(Stored data entries)
--- START ---

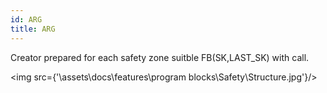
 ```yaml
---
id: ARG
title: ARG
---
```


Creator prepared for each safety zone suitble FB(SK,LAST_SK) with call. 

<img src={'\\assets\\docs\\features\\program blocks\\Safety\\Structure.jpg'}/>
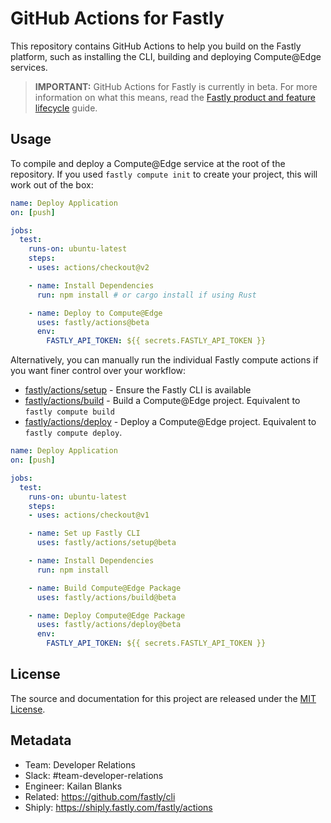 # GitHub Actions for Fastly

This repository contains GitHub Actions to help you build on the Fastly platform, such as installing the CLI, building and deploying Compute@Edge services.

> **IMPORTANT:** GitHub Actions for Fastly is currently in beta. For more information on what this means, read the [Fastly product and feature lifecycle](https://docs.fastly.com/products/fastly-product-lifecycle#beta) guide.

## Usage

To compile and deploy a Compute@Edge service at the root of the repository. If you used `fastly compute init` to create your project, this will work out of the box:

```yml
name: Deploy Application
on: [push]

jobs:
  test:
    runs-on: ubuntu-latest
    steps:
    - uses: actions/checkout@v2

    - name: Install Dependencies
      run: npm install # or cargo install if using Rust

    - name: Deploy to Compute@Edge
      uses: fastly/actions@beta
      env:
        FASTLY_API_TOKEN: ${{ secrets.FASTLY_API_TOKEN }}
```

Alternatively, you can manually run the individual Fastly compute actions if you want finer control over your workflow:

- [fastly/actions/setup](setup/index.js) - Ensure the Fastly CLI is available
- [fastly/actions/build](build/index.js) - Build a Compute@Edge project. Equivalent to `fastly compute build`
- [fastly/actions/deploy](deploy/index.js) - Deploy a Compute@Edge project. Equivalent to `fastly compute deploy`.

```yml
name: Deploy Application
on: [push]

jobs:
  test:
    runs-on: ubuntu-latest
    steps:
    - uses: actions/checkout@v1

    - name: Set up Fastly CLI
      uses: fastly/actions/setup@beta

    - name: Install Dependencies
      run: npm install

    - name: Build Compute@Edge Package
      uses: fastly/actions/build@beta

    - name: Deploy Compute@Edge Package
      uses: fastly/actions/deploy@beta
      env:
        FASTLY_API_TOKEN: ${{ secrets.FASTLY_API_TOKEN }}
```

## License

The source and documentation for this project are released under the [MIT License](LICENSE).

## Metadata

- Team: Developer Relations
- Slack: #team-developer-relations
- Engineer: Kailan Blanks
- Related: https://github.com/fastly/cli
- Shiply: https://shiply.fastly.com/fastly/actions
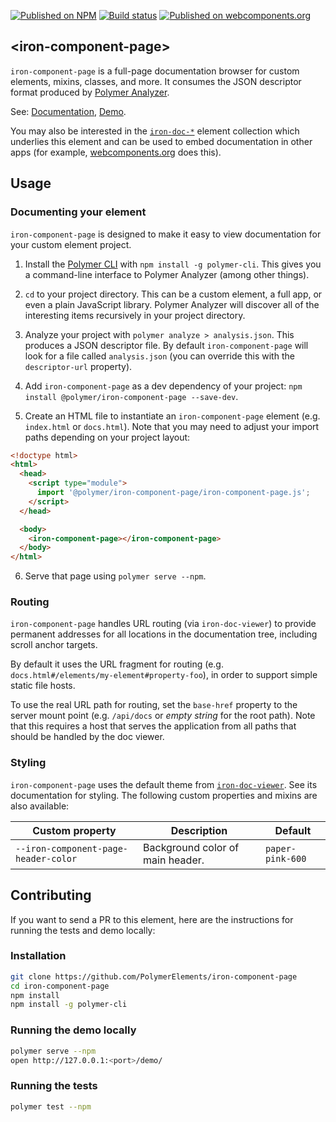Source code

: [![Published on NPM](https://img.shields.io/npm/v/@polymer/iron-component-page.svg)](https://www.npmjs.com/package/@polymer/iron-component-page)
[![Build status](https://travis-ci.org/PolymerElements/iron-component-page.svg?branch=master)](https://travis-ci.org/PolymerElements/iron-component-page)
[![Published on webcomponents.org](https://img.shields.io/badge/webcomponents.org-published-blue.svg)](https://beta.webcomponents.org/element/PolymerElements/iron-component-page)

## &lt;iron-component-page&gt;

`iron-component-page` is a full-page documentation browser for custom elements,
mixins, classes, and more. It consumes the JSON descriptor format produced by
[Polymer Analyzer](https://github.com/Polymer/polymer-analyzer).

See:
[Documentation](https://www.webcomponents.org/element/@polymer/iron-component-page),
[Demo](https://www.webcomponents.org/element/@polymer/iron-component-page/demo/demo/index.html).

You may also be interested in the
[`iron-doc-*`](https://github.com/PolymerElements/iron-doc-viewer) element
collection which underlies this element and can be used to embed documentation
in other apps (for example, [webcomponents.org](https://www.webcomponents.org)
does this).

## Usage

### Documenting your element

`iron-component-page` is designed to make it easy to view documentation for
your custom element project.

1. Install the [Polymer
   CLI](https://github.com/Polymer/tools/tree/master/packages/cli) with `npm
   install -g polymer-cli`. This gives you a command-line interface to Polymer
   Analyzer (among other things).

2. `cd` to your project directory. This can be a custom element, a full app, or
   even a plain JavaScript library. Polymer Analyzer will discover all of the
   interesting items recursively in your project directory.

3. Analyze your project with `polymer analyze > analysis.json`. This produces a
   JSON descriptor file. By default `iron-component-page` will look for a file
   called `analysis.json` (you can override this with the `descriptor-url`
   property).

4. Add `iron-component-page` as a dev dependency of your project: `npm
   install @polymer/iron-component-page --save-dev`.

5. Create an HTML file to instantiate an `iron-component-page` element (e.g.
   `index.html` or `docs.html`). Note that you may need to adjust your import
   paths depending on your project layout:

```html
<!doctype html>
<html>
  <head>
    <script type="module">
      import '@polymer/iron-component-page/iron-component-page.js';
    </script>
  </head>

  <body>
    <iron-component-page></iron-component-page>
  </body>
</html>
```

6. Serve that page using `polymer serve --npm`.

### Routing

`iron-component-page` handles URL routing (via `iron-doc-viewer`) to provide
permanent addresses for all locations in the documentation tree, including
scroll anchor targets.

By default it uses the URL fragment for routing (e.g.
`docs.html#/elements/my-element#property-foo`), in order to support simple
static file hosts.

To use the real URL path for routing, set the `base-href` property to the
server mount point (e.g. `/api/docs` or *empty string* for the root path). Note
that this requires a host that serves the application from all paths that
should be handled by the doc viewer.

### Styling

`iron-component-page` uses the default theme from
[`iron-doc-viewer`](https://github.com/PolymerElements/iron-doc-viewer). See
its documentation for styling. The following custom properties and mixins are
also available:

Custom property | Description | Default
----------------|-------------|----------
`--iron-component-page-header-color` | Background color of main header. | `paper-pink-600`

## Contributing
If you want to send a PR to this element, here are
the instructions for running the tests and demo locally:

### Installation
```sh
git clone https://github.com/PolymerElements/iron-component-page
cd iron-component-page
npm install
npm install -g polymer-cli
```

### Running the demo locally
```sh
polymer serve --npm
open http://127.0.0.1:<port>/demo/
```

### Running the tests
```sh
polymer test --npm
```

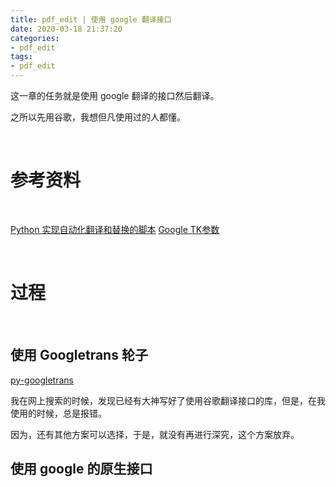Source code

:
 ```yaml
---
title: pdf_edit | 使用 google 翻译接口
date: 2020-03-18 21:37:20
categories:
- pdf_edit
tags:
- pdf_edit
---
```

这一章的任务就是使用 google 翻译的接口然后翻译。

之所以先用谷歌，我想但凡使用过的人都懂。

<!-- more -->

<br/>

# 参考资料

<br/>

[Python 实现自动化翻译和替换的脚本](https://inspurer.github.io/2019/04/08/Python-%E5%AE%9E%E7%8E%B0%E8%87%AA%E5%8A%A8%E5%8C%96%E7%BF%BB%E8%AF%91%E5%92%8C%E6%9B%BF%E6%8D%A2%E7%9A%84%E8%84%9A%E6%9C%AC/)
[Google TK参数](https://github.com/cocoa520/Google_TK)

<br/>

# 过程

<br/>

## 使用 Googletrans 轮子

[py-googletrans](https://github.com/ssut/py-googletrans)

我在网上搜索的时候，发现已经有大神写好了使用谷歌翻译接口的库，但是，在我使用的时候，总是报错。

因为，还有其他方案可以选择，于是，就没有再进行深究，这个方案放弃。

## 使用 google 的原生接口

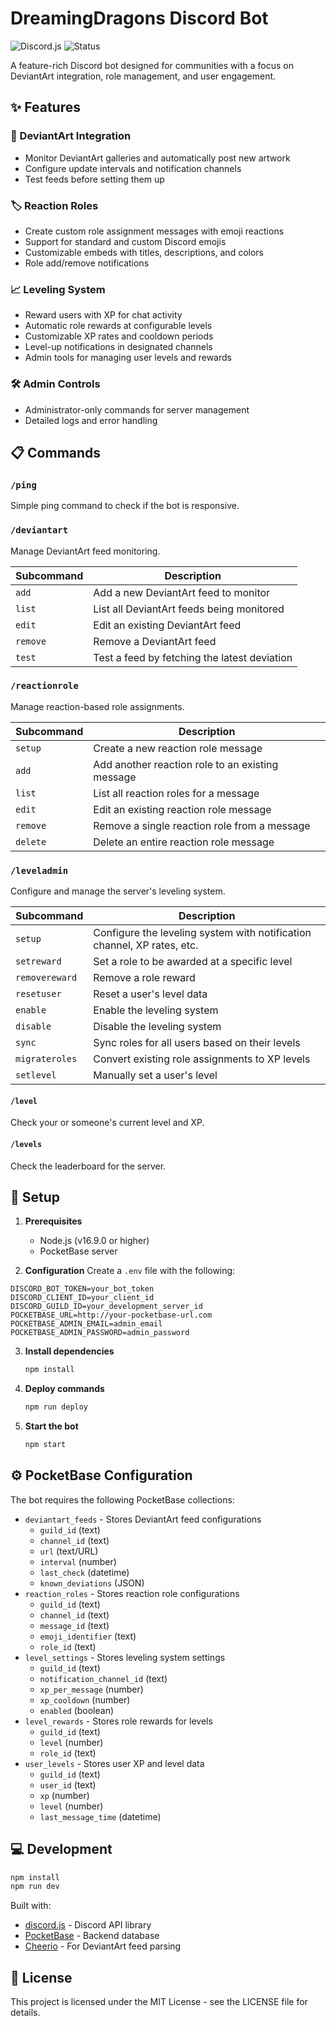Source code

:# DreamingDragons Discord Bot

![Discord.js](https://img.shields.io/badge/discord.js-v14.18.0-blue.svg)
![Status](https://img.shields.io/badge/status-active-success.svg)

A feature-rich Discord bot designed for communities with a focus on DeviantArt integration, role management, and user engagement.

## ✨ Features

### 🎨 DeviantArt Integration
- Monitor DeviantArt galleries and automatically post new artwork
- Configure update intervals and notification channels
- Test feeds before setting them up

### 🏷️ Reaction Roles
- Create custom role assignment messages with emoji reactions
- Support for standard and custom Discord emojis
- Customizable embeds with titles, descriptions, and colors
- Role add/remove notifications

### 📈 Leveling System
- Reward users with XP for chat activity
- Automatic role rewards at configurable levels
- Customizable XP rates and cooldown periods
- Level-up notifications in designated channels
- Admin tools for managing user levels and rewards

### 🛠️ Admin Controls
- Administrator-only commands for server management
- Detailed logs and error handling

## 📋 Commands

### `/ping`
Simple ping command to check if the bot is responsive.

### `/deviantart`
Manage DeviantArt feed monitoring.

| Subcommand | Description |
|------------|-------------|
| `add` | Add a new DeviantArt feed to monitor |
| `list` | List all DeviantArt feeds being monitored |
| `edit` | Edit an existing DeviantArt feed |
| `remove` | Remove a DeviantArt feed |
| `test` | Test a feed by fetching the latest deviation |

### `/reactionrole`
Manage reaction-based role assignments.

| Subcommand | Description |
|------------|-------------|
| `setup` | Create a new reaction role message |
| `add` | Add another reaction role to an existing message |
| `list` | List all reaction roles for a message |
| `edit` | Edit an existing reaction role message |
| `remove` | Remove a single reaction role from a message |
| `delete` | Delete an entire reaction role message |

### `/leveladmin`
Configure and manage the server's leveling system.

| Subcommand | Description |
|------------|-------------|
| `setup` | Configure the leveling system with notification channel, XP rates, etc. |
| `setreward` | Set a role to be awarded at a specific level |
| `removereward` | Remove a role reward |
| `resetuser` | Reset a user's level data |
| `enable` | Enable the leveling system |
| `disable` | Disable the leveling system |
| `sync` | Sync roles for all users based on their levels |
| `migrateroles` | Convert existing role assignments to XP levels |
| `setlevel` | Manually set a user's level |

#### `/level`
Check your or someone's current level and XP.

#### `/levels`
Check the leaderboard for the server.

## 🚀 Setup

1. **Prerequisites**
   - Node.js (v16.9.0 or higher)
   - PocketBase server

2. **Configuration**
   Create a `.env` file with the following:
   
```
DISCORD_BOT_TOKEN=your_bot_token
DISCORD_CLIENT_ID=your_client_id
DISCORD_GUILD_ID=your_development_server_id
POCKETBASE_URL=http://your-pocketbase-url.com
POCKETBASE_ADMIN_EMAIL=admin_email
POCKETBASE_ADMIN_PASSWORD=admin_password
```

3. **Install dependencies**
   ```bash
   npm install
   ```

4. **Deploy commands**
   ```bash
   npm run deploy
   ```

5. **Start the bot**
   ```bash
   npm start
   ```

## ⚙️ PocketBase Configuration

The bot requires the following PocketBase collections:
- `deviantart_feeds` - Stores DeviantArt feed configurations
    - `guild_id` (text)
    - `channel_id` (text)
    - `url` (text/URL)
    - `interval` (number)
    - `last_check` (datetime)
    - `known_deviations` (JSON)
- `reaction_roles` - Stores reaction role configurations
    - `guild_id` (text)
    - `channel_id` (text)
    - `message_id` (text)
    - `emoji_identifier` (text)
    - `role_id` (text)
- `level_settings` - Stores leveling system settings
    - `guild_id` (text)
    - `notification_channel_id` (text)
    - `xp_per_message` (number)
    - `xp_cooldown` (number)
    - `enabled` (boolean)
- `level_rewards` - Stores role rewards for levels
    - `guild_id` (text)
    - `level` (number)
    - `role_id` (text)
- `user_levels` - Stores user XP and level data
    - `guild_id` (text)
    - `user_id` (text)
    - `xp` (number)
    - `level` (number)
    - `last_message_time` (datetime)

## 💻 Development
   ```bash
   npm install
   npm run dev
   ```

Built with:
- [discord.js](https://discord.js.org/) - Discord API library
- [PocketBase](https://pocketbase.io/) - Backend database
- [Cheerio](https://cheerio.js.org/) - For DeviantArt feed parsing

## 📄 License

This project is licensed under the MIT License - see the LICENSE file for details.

--- END ---

Exercise aim: Every line of the records containing the word "analysis" must appear in the answer.

Answer space:
3. Analyze your project with `polymer analyze > analysis.json`. This produces a
   called `analysis.json` (you can override this with the `descriptor-url`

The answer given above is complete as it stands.